Now when family or spouses are in the equation, what do they do? They poke and push a sufferer to get moving, to get functioning, to make a phone call, go to the shop, all the social and life exposures that they are avoiding because their body is telling them it has no room to cope with them, are no being pushed upon them. Often, just the pushing alone is enough of a stressor to make the person explode, hence people perceive that the sufferer wins the arguement and sits at home. Its not really about that, that explosion simply clarifies that what the sufferer was trying to do in the first place, being they already knew they could not handle any more stressor or they where going to explode, but the spouse / family just pushed that explosion into them anyway.
You can apply this logic and model to pretty much a sufferers entire life by placing anything that requires an action into the stressor cup. With PTSD sitting in this cup, and that they don't yet know how to remove any of the PTSD component, the PTSD is a known that simply expands with any stressor. So what they do is try and remove basic functioning stressors from their cup in order to just perform the good stress functions to live day to day.
I often say here to people in regard to the healing process, in that as they heal and chip away at their trauma, they are chipping away at that PTSD stressor block within their daily cup. When they start out, it takes very little to throw them over the edge and fill their cup. As PTSD expands two fold with any stressor, it does not retract as a stressor is removed, hence when you see a sufferer taking days to calm down, it is not because they haven't dealt with that initial bad stressor, but they are waiting for PTSD itself to come back down. PTSD contains so many symptoms, and these symptoms are what takes the time in order to calm, not the stressor itself. The symptoms are the constant stressors as such.

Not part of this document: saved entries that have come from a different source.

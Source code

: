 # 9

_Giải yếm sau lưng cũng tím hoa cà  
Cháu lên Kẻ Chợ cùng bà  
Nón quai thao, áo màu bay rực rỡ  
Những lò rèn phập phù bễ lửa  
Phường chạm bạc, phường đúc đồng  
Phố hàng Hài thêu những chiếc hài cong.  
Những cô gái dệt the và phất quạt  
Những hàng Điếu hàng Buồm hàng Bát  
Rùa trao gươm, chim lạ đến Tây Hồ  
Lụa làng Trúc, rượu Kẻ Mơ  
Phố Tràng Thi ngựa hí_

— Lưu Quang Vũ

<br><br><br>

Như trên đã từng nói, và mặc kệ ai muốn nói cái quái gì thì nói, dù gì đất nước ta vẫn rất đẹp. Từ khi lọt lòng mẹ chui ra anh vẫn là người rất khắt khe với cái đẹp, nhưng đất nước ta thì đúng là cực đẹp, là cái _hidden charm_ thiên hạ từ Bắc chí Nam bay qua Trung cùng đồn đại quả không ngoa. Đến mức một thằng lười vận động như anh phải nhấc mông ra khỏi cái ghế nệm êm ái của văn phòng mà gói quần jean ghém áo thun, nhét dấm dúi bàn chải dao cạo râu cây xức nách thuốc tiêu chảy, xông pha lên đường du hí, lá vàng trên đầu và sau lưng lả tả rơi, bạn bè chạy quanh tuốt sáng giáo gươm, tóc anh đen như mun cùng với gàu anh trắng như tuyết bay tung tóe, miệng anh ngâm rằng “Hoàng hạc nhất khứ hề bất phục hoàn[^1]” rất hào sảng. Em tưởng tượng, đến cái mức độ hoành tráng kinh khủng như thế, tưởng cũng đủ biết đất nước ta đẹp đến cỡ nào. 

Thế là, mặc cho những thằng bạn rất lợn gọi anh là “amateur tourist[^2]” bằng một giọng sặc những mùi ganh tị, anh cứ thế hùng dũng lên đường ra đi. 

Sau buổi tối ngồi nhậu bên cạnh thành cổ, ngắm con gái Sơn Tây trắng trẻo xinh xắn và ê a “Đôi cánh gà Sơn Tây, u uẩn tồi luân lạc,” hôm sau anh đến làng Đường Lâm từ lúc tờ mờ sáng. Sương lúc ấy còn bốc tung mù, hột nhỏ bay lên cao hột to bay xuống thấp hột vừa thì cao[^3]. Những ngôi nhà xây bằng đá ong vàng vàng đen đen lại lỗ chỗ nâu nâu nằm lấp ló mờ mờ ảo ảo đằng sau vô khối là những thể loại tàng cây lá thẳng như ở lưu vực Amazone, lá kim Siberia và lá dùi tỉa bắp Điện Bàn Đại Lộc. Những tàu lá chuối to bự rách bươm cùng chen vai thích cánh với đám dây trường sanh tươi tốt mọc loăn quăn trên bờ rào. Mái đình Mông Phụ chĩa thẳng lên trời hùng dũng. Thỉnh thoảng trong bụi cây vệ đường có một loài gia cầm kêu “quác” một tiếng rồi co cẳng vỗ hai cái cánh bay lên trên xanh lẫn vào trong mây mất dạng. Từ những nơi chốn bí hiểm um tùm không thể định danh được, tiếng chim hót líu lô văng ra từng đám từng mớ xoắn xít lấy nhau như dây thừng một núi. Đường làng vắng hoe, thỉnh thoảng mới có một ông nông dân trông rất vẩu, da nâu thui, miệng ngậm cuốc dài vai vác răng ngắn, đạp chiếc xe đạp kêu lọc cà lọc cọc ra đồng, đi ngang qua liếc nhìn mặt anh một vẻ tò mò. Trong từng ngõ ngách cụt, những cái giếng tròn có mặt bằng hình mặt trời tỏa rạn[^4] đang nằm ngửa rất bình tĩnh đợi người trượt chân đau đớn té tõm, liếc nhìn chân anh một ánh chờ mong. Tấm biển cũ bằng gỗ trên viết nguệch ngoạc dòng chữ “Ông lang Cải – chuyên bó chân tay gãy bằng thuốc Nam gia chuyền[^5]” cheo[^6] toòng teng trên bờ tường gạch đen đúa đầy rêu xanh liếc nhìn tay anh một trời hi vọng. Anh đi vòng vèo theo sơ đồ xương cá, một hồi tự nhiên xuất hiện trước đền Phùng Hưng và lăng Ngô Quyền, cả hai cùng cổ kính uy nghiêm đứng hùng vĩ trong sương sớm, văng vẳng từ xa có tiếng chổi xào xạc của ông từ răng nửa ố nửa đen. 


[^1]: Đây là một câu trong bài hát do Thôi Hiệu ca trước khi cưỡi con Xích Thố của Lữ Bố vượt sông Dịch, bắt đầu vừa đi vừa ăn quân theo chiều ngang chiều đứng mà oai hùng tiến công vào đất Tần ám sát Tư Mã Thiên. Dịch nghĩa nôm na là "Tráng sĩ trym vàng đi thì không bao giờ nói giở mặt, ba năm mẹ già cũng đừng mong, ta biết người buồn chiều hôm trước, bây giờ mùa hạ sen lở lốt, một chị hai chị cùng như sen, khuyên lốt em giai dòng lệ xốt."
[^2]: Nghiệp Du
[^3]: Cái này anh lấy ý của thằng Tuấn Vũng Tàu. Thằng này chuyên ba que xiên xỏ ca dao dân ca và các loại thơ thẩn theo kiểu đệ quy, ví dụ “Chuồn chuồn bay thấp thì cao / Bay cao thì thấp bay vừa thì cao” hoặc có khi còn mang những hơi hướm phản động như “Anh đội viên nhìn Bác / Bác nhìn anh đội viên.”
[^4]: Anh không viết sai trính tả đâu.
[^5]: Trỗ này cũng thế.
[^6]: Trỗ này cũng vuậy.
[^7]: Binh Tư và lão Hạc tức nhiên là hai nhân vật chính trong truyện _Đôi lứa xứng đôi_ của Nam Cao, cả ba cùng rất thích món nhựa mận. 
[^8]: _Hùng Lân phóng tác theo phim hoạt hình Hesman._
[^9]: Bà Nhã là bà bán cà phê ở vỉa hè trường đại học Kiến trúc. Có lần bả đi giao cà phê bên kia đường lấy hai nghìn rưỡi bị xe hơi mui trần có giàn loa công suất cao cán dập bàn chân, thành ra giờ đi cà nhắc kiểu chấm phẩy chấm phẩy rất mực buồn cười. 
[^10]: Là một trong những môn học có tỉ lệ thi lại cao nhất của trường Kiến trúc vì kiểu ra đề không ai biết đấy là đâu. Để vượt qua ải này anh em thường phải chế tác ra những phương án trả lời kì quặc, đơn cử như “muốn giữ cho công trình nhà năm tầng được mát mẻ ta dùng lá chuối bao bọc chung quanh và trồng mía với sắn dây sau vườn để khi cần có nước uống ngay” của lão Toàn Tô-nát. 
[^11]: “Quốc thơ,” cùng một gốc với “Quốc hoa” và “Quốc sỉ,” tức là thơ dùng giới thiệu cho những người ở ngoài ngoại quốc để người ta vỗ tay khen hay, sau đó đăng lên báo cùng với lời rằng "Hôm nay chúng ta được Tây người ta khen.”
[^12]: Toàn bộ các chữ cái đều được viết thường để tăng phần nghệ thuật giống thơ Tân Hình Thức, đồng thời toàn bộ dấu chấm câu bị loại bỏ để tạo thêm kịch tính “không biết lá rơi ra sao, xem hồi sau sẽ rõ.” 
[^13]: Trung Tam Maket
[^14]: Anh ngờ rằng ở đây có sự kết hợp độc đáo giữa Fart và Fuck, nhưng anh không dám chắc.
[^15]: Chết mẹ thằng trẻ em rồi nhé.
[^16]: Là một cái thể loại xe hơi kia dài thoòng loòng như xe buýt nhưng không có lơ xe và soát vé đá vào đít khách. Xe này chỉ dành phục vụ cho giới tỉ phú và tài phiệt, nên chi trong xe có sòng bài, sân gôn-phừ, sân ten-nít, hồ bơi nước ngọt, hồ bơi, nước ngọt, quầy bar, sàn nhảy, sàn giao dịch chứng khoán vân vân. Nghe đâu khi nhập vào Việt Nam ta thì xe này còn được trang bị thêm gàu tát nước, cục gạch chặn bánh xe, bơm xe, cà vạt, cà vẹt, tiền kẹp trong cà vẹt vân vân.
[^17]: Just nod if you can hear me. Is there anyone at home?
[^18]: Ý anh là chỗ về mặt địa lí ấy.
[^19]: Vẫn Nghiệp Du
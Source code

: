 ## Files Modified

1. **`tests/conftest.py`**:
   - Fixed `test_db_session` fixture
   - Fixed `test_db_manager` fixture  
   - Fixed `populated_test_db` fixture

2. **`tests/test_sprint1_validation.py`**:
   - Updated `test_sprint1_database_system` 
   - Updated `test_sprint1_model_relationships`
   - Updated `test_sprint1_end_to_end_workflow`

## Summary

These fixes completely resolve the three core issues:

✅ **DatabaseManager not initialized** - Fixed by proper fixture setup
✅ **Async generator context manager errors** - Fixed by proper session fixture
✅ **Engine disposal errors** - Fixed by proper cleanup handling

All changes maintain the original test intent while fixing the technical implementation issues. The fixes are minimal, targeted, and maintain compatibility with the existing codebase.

This is why people progressively begin to have more good days, than bad, because their daily tolerance levels of stress are becoming greater once again, thus they have more good days. Once they recover from the last session, they then attack the next aspect of trauma, thus raising the level and overflowing once again, being the break down into a depressive state, cry, rage, etc etc, all because they are dealing with more trauma. As they continue the healing process, they start finding themselves able to deal with more trauma in a shorter period, because what is actually happening is that they have made more room within their stress cup in order to cope with more, so they can push harder and further as they heal, because healing is chipping away at that PTSD block. As that block gets chipped away at, it also means that the two fold expansion rate of the PTSD block is now also expanding less, because there is less of it. This means it retracts faster also, because there is less of it, which explains to people how their good days progressively become longer and longer, further apart from bad days.
When something happens in their lives that is quite stressful, a person without PTSD is at the brink of explosion but can keep it in their cup, a PTSD sufferer still has that small portion of PTSD within their cup that they will never get rid off, being the neurological imbalance that has occurred within their brain. This small portion is still enough that they will never cope with the same amount of stress as someone without PTSD. This is why I also say here, in that once a sufferer has healed their trauma, they must then learn to manage PTSD itself, because a small component of it still exists. If that component is fed enough stress, it will grow a little again. If a trauma occurs within life, that block will grow again, until once again it is dealt with.
You can apply any aspect of an individuals life into this model, then pull it apart and see the reactions that are being cause from it.